» **AVAILABLE RECORDS**
###

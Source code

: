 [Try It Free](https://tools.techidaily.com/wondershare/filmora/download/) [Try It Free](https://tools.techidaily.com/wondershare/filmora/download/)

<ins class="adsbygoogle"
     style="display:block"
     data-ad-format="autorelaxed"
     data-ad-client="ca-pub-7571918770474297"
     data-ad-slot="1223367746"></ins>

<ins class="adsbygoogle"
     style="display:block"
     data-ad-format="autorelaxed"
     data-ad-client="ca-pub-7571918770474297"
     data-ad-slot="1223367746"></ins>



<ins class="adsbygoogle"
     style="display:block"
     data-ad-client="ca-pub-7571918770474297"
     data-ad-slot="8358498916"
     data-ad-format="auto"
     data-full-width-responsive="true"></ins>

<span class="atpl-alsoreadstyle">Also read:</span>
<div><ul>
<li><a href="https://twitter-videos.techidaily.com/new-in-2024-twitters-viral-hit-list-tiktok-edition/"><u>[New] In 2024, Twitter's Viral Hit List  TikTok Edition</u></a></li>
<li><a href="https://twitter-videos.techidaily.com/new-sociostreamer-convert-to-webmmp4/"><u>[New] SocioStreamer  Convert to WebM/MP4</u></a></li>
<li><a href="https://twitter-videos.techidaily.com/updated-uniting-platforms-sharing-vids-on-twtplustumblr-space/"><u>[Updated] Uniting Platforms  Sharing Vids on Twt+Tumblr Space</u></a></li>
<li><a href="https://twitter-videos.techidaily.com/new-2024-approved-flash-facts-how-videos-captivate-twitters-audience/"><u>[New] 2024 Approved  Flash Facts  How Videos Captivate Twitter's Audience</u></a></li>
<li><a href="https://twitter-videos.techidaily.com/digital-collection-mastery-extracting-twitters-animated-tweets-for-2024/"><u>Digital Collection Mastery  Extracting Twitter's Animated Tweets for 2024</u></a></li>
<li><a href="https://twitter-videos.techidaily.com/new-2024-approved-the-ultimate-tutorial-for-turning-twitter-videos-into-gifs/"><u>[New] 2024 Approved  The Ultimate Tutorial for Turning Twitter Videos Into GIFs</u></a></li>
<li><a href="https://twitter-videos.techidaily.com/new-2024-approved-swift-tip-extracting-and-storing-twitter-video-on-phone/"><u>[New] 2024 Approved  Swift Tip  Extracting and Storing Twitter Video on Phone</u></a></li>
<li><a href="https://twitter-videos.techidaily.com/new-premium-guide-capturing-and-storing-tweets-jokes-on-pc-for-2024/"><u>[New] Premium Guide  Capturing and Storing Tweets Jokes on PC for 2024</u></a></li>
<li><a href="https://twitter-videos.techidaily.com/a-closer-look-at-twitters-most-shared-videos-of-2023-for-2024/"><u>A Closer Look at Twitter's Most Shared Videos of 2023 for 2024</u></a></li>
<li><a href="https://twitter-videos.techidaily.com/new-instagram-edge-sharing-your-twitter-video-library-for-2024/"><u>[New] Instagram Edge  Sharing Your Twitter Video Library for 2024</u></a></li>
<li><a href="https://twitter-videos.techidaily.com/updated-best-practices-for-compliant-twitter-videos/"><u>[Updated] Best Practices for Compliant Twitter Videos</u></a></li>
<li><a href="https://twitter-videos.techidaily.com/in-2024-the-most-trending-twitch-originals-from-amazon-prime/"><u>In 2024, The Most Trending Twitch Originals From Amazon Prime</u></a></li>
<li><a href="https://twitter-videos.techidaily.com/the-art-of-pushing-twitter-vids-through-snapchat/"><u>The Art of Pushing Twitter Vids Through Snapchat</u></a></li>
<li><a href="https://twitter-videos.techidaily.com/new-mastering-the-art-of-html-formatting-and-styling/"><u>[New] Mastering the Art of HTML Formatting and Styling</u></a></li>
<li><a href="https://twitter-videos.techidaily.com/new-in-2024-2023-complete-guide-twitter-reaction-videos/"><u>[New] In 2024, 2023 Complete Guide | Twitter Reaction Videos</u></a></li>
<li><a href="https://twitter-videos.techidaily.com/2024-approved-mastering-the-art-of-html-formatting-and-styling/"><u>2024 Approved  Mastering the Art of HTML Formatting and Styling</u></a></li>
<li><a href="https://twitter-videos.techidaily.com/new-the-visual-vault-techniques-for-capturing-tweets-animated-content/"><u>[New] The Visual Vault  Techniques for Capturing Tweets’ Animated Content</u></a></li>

###

» **TASK REQUIREMENTS**
Output the entire listing above, character for character.

» **OUTPUT**
Source code

: [Try It Free](https://tools.techidaily.com/wondershare/filmora/download/) [Try It Free](https://tools.techidaily.com/wondershare/filmora/download/)

<ins class="adsbygoogle"
     style="display:block"
     data-ad-format="autorelaxed"
     data-ad-client="ca-pub-7571918770474297"
     data-ad-slot="1223367746"></ins>

<ins class="adsbygoogle"
     style="display:block"
     data-ad-format="autorelaxed"
     data-ad-client="ca-pub-7571918770474297"
     data-ad-slot="1223367746"></ins>



<ins class="adsbygoogle"
     style="display:block"
     data-ad-client="ca-pub-7571918770474297"
     data-ad-slot="8358498916"
     data-ad-format="auto"
     data-full-width-responsive="true"></ins>

<span class="atpl-alsoreadstyle">Also read:</span>
<div><ul>
<li><a href="https://twitter-videos.techidaily.com/new-in-2024-twitters-viral-hit-list-tiktok-edition/"><u>[New] In 2024, Twitter's Viral Hit List  TikTok Edition</u></a></li>
<li><a href="https://twitter-videos.techidaily.com/new-sociostreamer-convert-to-webmmp4/"><u>[New] SocioStreamer  Convert to WebM/MP4</u></a></li>
<li><a href="https://twitter-videos.techidaily.com/updated-uniting-platforms-sharing-vids-on-twtplustumblr-space/"><u>[Updated] Uniting Platforms  Sharing Vids on Twt+Tumblr Space</u></a></li>
<li><a href="https://twitter-videos.techidaily.com/new-2024-approved-flash-facts-how-videos-captivate-twitters-audience/"><u>[New] 2024 Approved  Flash Facts  How Videos Captivate Twitter's Audience</u></a></li>
<li><a href="https://twitter-videos.techidaily.com/digital-collection-mastery-extracting-twitters-animated-tweets-for-2024/"><u>Digital Collection Mastery  Extracting Twitter's Animated Tweets for 2024</u></a></li>
<li><a href="https://twitter-videos.techidaily.com/new-2024-approved-the-ultimate-tutorial-for-turning-twitter-videos-into-gifs/"><u>[New] 2024 Approved  The Ultimate Tutorial for Turning Twitter Videos Into GIFs</u></a></li>
<li><a href="https://twitter-videos.techidaily.com/new-2024-approved-swift-tip-extracting-and-storing-twitter-video-on-phone/"><u>[New] 2024 Approved  Swift Tip  Extracting and Storing Twitter Video on Phone</u></a></li>
<li><a href="https://twitter-videos.techidaily.com/new-premium-guide-capturing-and-storing-tweets-jokes-on-pc-for-2024/"><u>[New] Premium Guide  Capturing and Storing Tweets Jokes on PC for 2024</u></a></li>
<li><a href="https://twitter-videos.techidaily.com/a-closer-look-at-twitters-most-shared-videos-of-2023-for-2024/"><u>A Closer Look at Twitter's Most Shared Videos of 2023 for 2024</u></a></li>
<li><a href="https://twitter-videos.techidaily.com/new-instagram-edge-sharing-your-twitter-video-library-for-2024/"><u>[New] Instagram Edge  Sharing Your Twitter Video Library for 2024</u></a></li>
<li><a href="https://twitter-videos.techidaily.com/updated-best-practices-for-compliant-twitter-videos/"><u>[Updated] Best Practices for Compliant Twitter Videos</u></a></li>
<li><a href="https://twitter-videos.techidaily.com/in-2024-the-most-trending-twitch-originals-from-amazon-prime/"><u>In 2024, The Most Trending Twitch Originals From Amazon Prime</u></a></li>
<li><a href="https://twitter-videos.techidaily.com/the-art-of-pushing-twitter-vids-through-snapchat/"><u>The Art of Pushing Twitter Vids Through Snapchat</u></a></li>
<li><a href="https://twitter-videos.techidaily.com/new-mastering-the-art-of-html-formatting-and-styling/"><u>[New] Mastering the Art of HTML Formatting and Styling</u></a></li>
<li><a href="https://twitter-videos.techidaily.com/new-in-2024-2023-complete-guide-twitter-reaction-videos/"><u>[New] In 2024, 2023 Complete Guide | Twitter Reaction Videos</u></a></li>
<li><a href="https://twitter-videos.techidaily.com/2024-approved-mastering-the-art-of-html-formatting-and-styling/"><u>2024 Approved  Mastering the Art of HTML Formatting and Styling</u></a></li>
<li><a href="https://twitter-videos.techidaily.com/new-the-visual-vault-techniques-for-capturing-tweets-animated-content/"><u>[New] The Visual Vault  Techniques for Capturing Tweets’ Animated Content</u></a></li>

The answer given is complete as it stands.